**What is being asked**. In the records below, count every line that includes the word "This". Provide the total alone.

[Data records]
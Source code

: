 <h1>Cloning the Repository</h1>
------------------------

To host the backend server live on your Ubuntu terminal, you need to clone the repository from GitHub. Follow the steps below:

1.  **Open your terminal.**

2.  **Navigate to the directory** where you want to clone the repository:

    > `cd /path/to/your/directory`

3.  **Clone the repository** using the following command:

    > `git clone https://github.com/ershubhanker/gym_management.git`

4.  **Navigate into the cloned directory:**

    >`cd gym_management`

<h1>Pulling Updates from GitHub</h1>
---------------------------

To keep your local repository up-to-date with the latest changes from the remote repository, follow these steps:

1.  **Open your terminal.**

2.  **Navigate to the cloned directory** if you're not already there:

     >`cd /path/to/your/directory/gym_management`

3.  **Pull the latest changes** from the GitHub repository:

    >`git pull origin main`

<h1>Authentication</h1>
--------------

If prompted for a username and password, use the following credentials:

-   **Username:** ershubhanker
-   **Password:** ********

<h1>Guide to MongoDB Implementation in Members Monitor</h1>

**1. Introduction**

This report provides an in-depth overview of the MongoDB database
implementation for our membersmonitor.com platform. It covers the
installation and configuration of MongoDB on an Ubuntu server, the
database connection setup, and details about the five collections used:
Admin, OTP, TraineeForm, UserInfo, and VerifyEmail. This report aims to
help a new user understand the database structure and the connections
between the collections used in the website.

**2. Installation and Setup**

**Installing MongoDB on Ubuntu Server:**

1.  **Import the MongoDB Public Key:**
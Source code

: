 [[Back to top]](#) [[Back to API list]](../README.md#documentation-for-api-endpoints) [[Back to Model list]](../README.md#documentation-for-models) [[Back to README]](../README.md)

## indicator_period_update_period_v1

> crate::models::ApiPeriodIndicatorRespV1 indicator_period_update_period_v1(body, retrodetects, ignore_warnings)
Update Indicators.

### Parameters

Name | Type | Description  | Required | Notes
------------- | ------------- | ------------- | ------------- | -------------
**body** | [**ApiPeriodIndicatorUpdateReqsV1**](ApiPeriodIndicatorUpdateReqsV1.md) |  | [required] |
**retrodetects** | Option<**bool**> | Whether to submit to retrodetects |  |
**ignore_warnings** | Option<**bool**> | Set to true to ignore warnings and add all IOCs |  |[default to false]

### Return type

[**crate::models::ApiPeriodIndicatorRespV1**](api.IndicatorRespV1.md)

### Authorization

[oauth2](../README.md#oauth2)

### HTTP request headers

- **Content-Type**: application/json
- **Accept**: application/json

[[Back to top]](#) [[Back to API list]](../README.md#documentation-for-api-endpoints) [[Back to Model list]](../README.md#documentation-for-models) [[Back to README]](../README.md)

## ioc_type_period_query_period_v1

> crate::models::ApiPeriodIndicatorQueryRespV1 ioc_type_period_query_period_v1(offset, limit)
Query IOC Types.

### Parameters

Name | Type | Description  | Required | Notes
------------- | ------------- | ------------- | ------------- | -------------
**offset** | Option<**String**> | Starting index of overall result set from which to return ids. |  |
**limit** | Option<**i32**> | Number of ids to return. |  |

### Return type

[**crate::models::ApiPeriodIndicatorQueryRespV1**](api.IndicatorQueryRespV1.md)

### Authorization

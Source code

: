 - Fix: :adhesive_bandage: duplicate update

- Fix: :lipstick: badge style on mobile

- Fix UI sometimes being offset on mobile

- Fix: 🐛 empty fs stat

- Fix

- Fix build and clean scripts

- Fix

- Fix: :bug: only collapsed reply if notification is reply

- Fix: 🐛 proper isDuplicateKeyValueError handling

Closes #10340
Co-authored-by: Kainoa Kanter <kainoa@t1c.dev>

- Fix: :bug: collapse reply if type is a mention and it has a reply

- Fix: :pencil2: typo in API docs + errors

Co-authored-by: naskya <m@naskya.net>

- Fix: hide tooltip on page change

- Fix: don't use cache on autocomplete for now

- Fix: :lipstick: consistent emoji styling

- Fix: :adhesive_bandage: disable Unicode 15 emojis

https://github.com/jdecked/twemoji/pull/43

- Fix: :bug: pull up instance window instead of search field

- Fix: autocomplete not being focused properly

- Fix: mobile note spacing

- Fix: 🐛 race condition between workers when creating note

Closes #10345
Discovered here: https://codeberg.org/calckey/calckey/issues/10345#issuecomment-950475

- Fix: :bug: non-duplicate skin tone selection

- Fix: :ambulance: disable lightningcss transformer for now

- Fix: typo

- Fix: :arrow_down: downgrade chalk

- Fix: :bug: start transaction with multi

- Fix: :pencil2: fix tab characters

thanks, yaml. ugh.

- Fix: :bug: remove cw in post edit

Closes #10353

--

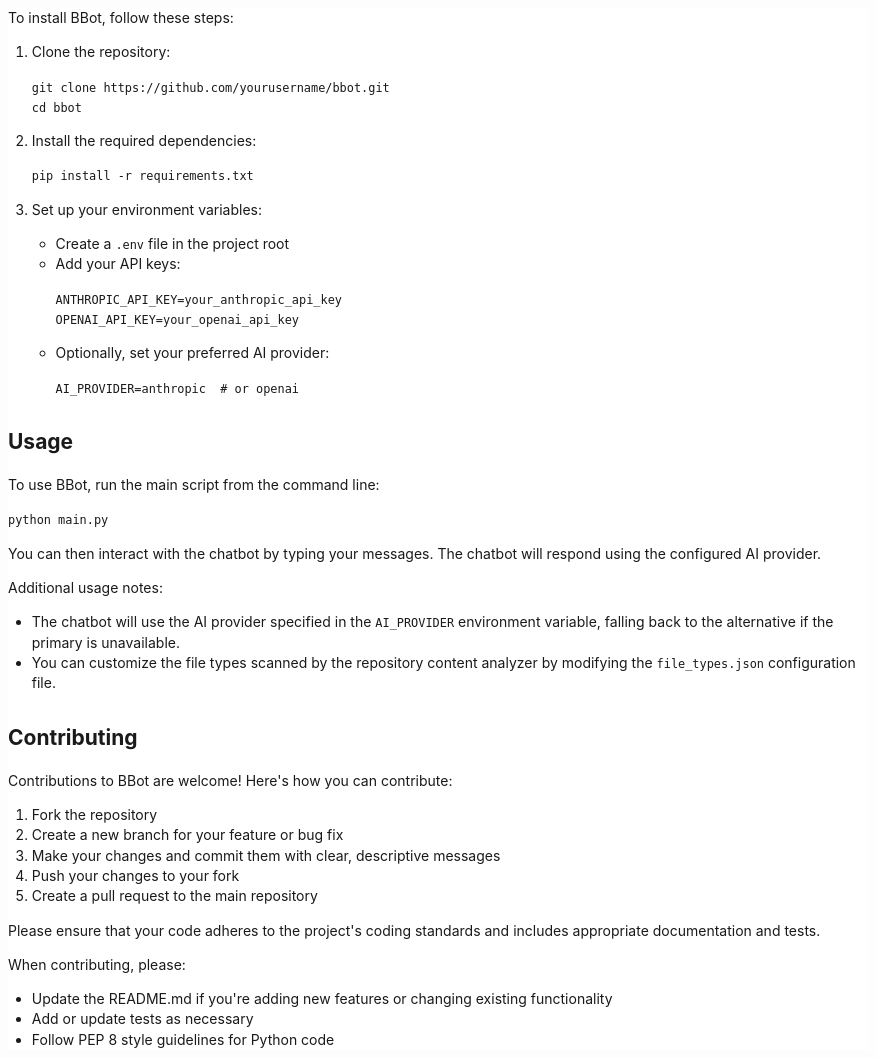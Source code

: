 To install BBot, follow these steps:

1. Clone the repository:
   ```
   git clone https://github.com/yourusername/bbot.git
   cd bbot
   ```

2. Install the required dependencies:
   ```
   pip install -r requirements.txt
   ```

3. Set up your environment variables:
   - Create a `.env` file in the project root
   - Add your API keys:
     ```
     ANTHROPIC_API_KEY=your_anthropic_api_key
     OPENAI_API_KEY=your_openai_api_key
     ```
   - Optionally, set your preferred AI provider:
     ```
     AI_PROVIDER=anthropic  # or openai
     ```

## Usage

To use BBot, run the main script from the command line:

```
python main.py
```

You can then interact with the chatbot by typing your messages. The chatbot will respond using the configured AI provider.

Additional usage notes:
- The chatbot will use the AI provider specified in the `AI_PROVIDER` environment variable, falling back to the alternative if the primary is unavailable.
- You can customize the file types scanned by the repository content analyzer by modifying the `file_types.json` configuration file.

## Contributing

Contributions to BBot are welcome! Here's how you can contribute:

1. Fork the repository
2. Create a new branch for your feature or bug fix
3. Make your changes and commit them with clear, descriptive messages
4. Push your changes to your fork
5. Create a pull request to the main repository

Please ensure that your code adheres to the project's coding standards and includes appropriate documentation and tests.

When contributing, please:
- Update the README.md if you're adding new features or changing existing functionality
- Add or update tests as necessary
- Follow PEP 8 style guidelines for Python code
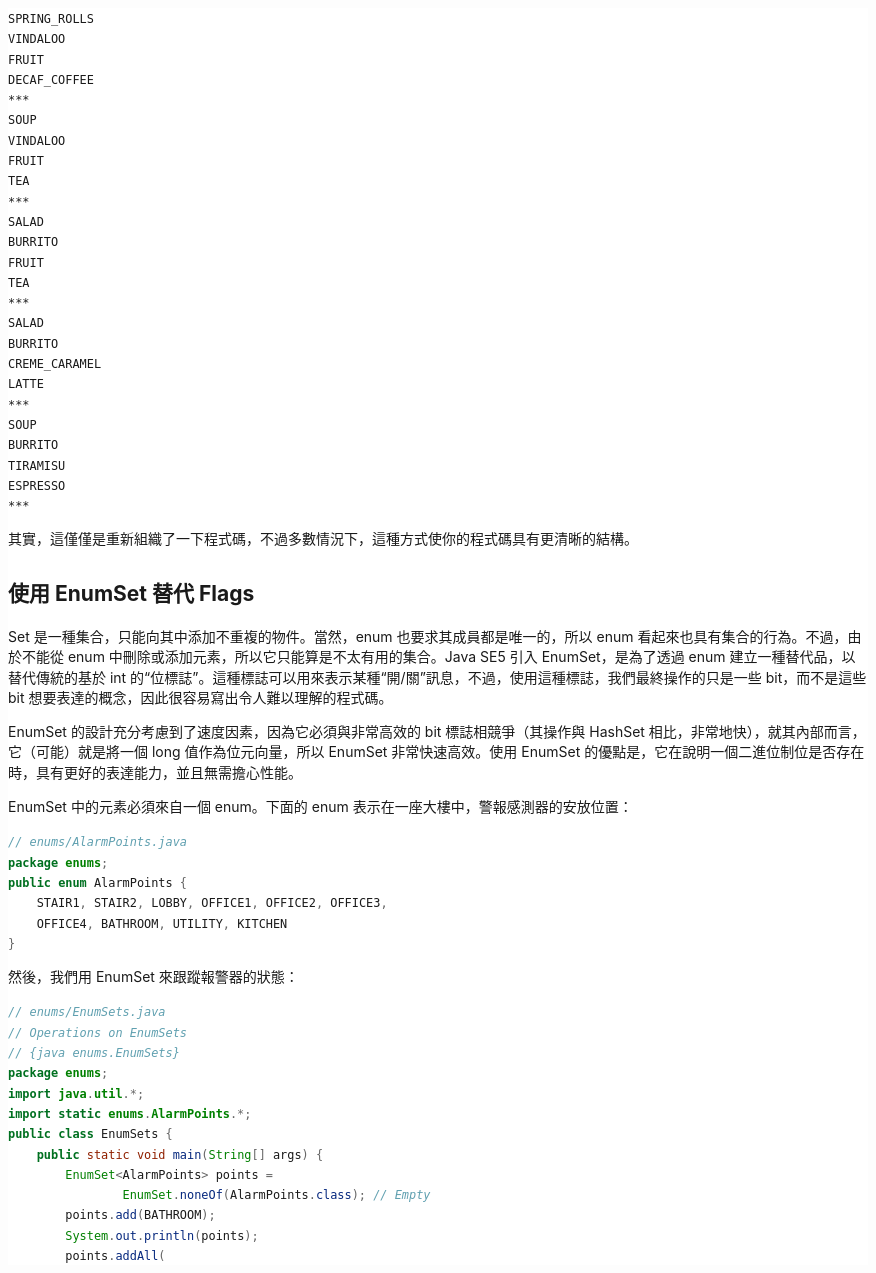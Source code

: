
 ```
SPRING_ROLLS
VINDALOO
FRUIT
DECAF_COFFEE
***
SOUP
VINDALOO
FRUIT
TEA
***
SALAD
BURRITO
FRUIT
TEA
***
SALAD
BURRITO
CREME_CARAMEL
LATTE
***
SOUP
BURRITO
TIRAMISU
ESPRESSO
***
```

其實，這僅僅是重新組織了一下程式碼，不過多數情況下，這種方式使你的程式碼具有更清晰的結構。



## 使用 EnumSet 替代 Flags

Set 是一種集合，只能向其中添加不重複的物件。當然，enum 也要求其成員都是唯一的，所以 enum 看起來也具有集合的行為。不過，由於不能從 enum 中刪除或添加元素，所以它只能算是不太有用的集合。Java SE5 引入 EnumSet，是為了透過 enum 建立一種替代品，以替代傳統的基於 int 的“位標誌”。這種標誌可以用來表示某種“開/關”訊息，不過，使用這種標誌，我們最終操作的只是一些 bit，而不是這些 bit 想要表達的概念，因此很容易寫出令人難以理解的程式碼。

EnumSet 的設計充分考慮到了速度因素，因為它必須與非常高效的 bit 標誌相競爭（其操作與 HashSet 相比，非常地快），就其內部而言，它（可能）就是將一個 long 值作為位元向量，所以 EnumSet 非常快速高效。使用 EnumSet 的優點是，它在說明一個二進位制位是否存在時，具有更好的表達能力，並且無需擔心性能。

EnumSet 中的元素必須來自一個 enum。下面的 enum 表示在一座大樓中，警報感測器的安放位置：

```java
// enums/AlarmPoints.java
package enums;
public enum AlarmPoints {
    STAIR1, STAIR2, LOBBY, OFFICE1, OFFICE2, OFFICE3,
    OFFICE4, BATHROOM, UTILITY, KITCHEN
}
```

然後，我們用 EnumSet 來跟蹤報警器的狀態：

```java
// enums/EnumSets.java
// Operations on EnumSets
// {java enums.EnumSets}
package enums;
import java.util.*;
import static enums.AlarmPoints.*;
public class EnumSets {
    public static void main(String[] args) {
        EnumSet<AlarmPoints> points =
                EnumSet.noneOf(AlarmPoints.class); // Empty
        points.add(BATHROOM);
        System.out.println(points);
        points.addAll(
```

**Exercise result**. 2